#### [DATA SHOWN]
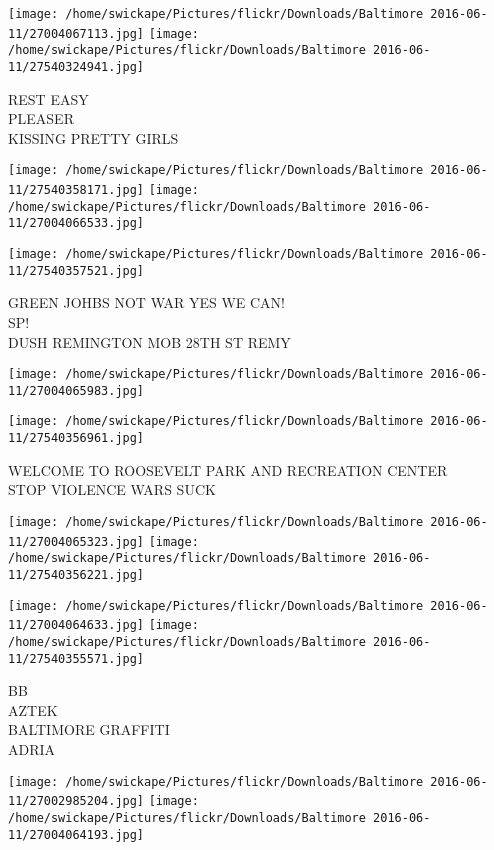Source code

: \documentclass[10pt,letterpaper]{article}
\begin{document}
\vspace{0.25in}
\texttt{[image: /home/swickape/Pictures/flickr/Downloads/Baltimore 2016-06-11/27004067113.jpg]}
\texttt{[image: /home/swickape/Pictures/flickr/Downloads/Baltimore 2016-06-11/27540324941.jpg]}

REST EASY\\
PLEASER\\
KISSING PRETTY GIRLS\\
\pagebreak

\texttt{[image: /home/swickape/Pictures/flickr/Downloads/Baltimore 2016-06-11/27540358171.jpg]}
\texttt{[image: /home/swickape/Pictures/flickr/Downloads/Baltimore 2016-06-11/27004066533.jpg]}

\texttt{[image: /home/swickape/Pictures/flickr/Downloads/Baltimore 2016-06-11/27540357521.jpg]}

GREEN JOHBS NOT WAR YES WE CAN!\\
SP!\\
DUSH REMINGTON MOB 28TH ST REMY\\
\pagebreak

\texttt{[image: /home/swickape/Pictures/flickr/Downloads/Baltimore 2016-06-11/27004065983.jpg]}

\vspace{0.25in}
\texttt{[image: /home/swickape/Pictures/flickr/Downloads/Baltimore 2016-06-11/27540356961.jpg]}

WELCOME TO ROOSEVELT PARK AND RECREATION CENTER\\
STOP VIOLENCE WARS SUCK\\
\pagebreak

\texttt{[image: /home/swickape/Pictures/flickr/Downloads/Baltimore 2016-06-11/27004065323.jpg]}
\texttt{[image: /home/swickape/Pictures/flickr/Downloads/Baltimore 2016-06-11/27540356221.jpg]}

\texttt{[image: /home/swickape/Pictures/flickr/Downloads/Baltimore 2016-06-11/27004064633.jpg]}
\texttt{[image: /home/swickape/Pictures/flickr/Downloads/Baltimore 2016-06-11/27540355571.jpg]}

BB\\
AZTEK\\
BALTIMORE GRAFFITI\\
ADRIA\\
\pagebreak

\texttt{[image: /home/swickape/Pictures/flickr/Downloads/Baltimore 2016-06-11/27002985204.jpg]}
\texttt{[image: /home/swickape/Pictures/flickr/Downloads/Baltimore 2016-06-11/27004064193.jpg]}
\end{document}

#### [ASSIGNMENT]
Give the records a second time exactly, keeping the images out.

#### [RESULT]
Source code

: \documentclass[10pt,letterpaper]{article}
\begin{document}
\vspace{0.25in}
\texttt{[image: /home/swickape/Pictures/flickr/Downloads/Baltimore 2016-06-11/27004067113.jpg]}
\texttt{[image: /home/swickape/Pictures/flickr/Downloads/Baltimore 2016-06-11/27540324941.jpg]}

REST EASY\\
PLEASER\\
KISSING PRETTY GIRLS\\
\pagebreak

\texttt{[image: /home/swickape/Pictures/flickr/Downloads/Baltimore 2016-06-11/27540358171.jpg]}
\texttt{[image: /home/swickape/Pictures/flickr/Downloads/Baltimore 2016-06-11/27004066533.jpg]}

\texttt{[image: /home/swickape/Pictures/flickr/Downloads/Baltimore 2016-06-11/27540357521.jpg]}

GREEN JOHBS NOT WAR YES WE CAN!\\
SP!\\
DUSH REMINGTON MOB 28TH ST REMY\\
\pagebreak

\texttt{[image: /home/swickape/Pictures/flickr/Downloads/Baltimore 2016-06-11/27004065983.jpg]}

\vspace{0.25in}
\texttt{[image: /home/swickape/Pictures/flickr/Downloads/Baltimore 2016-06-11/27540356961.jpg]}

WELCOME TO ROOSEVELT PARK AND RECREATION CENTER\\
STOP VIOLENCE WARS SUCK\\
\pagebreak

\texttt{[image: /home/swickape/Pictures/flickr/Downloads/Baltimore 2016-06-11/27004065323.jpg]}
\texttt{[image: /home/swickape/Pictures/flickr/Downloads/Baltimore 2016-06-11/27540356221.jpg]}

\texttt{[image: /home/swickape/Pictures/flickr/Downloads/Baltimore 2016-06-11/27004064633.jpg]}
\texttt{[image: /home/swickape/Pictures/flickr/Downloads/Baltimore 2016-06-11/27540355571.jpg]}

BB\\
AZTEK\\
BALTIMORE GRAFFITI\\
ADRIA\\
\pagebreak

\texttt{[image: /home/swickape/Pictures/flickr/Downloads/Baltimore 2016-06-11/27002985204.jpg]}
\texttt{[image: /home/swickape/Pictures/flickr/Downloads/Baltimore 2016-06-11/27004064193.jpg]}
\end{document}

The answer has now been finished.